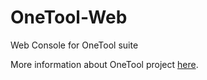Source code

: OneTool-Web
===========

Web Console for OneTool suite

More information about OneTool project [here](https://github.com/OneTool/OneTool-Documentation/blob/master/README.md).
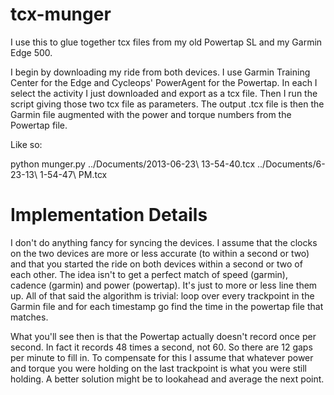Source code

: tcx-munger
==========

I use this to glue together tcx files from my old Powertap SL and my
Garmin Edge 500.

I begin by downloading my ride from both devices. I use Garmin Training
Center for the Edge and Cycleops' PowerAgent for the Powertap. In each I
select the activity I just downloaded and export as a tcx file. Then I
run the script giving those two tcx file as parameters. The output .tcx
file is then the Garmin file augmented with the power and torque numbers
from the Powertap file.

Like so:

  python munger.py ../Documents/2013-06-23\ 13-54-40.tcx ../Documents/6-23-13\ 1-54-47\ PM.tcx

Implementation Details
======================

I don't do anything fancy for syncing the devices. I assume that the
clocks on the two devices are more or less accurate (to within a second
or two) and that you started the ride on both devices within a second or
two of each other. The idea isn't to get a perfect match of speed
(garmin), cadence (garmin) and power (powertap). It's just to more or
less line them up. All of that said the algorithm is trivial: loop over
every trackpoint in the Garmin file and for each timestamp go find the
time in the powertap file that matches.

What you'll see then is that the Powertap actually doesn't record once
per second. In fact it records 48 times a second, not 60. So there are
12 gaps per minute to fill in. To compensate for this I assume that
whatever power and torque you were holding on the last trackpoint is
what you were still holding. A better solution might be to lookahead and
average the next point.


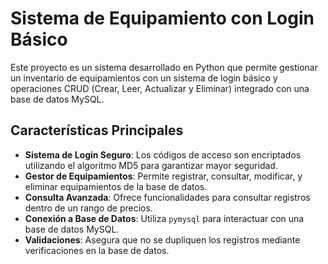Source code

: # Sistema de Equipamiento con Login Básico

Este proyecto es un sistema desarrollado en Python que permite gestionar un inventario de equipamientos con un sistema de login básico y operaciones CRUD (Crear, Leer, Actualizar y Eliminar) integrado con una base de datos MySQL.

## Características Principales

- **Sistema de Login Seguro**: Los códigos de acceso son encriptados utilizando el algoritmo MD5 para garantizar mayor seguridad.
- **Gestor de Equipamientos**: Permite registrar, consultar, modificar, y eliminar equipamientos de la base de datos.
- **Consulta Avanzada**: Ofrece funcionalidades para consultar registros dentro de un rango de precios.
- **Conexión a Base de Datos**: Utiliza `pymysql` para interactuar con una base de datos MySQL.
- **Validaciones**: Asegura que no se dupliquen los registros mediante verificaciones en la base de datos.
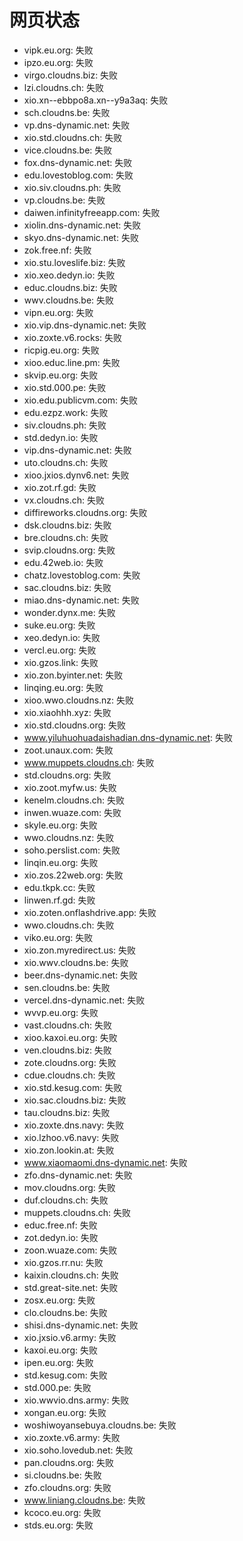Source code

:# 网页状态
- vipk.eu.org: 失败
- ipzo.eu.org: 失败
- virgo.cloudns.biz: 失败
- lzi.cloudns.ch: 失败
- xio.xn--ebbpo8a.xn--y9a3aq: 失败
- sch.cloudns.be: 失败
- vp.dns-dynamic.net: 失败
- xio.std.cloudns.ch: 失败
- vice.cloudns.be: 失败
- fox.dns-dynamic.net: 失败
- edu.lovestoblog.com: 失败
- xio.siv.cloudns.ph: 失败
- vp.cloudns.be: 失败
- daiwen.infinityfreeapp.com: 失败
- xiolin.dns-dynamic.net: 失败
- skyo.dns-dynamic.net: 失败
- zok.free.nf: 失败
- xio.stu.loveslife.biz: 失败
- xio.xeo.dedyn.io: 失败
- educ.cloudns.biz: 失败
- wwv.cloudns.be: 失败
- vipn.eu.org: 失败
- xio.vip.dns-dynamic.net: 失败
- xio.zoxte.v6.rocks: 失败
- ricpig.eu.org: 失败
- xioo.educ.line.pm: 失败
- skvip.eu.org: 失败
- xio.std.000.pe: 失败
- xio.edu.publicvm.com: 失败
- edu.ezpz.work: 失败
- siv.cloudns.ph: 失败
- std.dedyn.io: 失败
- vip.dns-dynamic.net: 失败
- uto.cloudns.ch: 失败
- xioo.jxios.dynv6.net: 失败
- xio.zot.rf.gd: 失败
- vx.cloudns.ch: 失败
- diffireworks.cloudns.org: 失败
- dsk.cloudns.biz: 失败
- bre.cloudns.ch: 失败
- svip.cloudns.org: 失败
- edu.42web.io: 失败
- chatz.lovestoblog.com: 失败
- sac.cloudns.biz: 失败
- miao.dns-dynamic.net: 失败
- wonder.dynx.me: 失败
- suke.eu.org: 失败
- xeo.dedyn.io: 失败
- vercl.eu.org: 失败
- xio.gzos.link: 失败
- xio.zon.byinter.net: 失败
- linqing.eu.org: 失败
- xioo.wwo.cloudns.nz: 失败
- xio.xiaohhh.xyz: 失败
- xio.std.cloudns.org: 失败
- www.yiluhuohuadaishadian.dns-dynamic.net: 失败
- zoot.unaux.com: 失败
- www.muppets.cloudns.ch: 失败
- std.cloudns.org: 失败
- xio.zoot.myfw.us: 失败
- kenelm.cloudns.ch: 失败
- inwen.wuaze.com: 失败
- skyle.eu.org: 失败
- wwo.cloudns.nz: 失败
- soho.perslist.com: 失败
- linqin.eu.org: 失败
- xio.zos.22web.org: 失败
- edu.tkpk.cc: 失败
- linwen.rf.gd: 失败
- xio.zoten.onflashdrive.app: 失败
- wwo.cloudns.ch: 失败
- viko.eu.org: 失败
- xio.zon.myredirect.us: 失败
- xio.wwv.cloudns.be: 失败
- beer.dns-dynamic.net: 失败
- sen.cloudns.be: 失败
- vercel.dns-dynamic.net: 失败
- wvvp.eu.org: 失败
- vast.cloudns.ch: 失败
- xioo.kaxoi.eu.org: 失败
- ven.cloudns.biz: 失败
- zote.cloudns.org: 失败
- cdue.cloudns.ch: 失败
- xio.std.kesug.com: 失败
- xio.sac.cloudns.biz: 失败
- tau.cloudns.biz: 失败
- xio.zoxte.dns.navy: 失败
- xio.lzhoo.v6.navy: 失败
- xio.zon.lookin.at: 失败
- www.xiaomaomi.dns-dynamic.net: 失败
- zfo.dns-dynamic.net: 失败
- mov.cloudns.org: 失败
- duf.cloudns.ch: 失败
- muppets.cloudns.ch: 失败
- educ.free.nf: 失败
- zot.dedyn.io: 失败
- zoon.wuaze.com: 失败
- xio.gzos.rr.nu: 失败
- kaixin.cloudns.ch: 失败
- std.great-site.net: 失败
- zosx.eu.org: 失败
- clo.cloudns.be: 失败
- shisi.dns-dynamic.net: 失败
- xio.jxsio.v6.army: 失败
- kaxoi.eu.org: 失败
- ipen.eu.org: 失败
- std.kesug.com: 失败
- std.000.pe: 失败
- xio.wwvio.dns.army: 失败
- xongan.eu.org: 失败
- woshiwoyansebuya.cloudns.be: 失败
- xio.zoxte.v6.army: 失败
- xio.soho.lovedub.net: 失败
- pan.cloudns.org: 失败
- si.cloudns.be: 失败
- zfo.cloudns.org: 失败
- www.liniang.cloudns.be: 失败
- kcoco.eu.org: 失败
- stds.eu.org: 失败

Problem description => Lines that hold "educ" are the ones to copy, so pick each out from the data.

Solution =>
- educ.cloudns.biz: 失败
- xioo.educ.line.pm: 失败
- educ.free.nf: 失败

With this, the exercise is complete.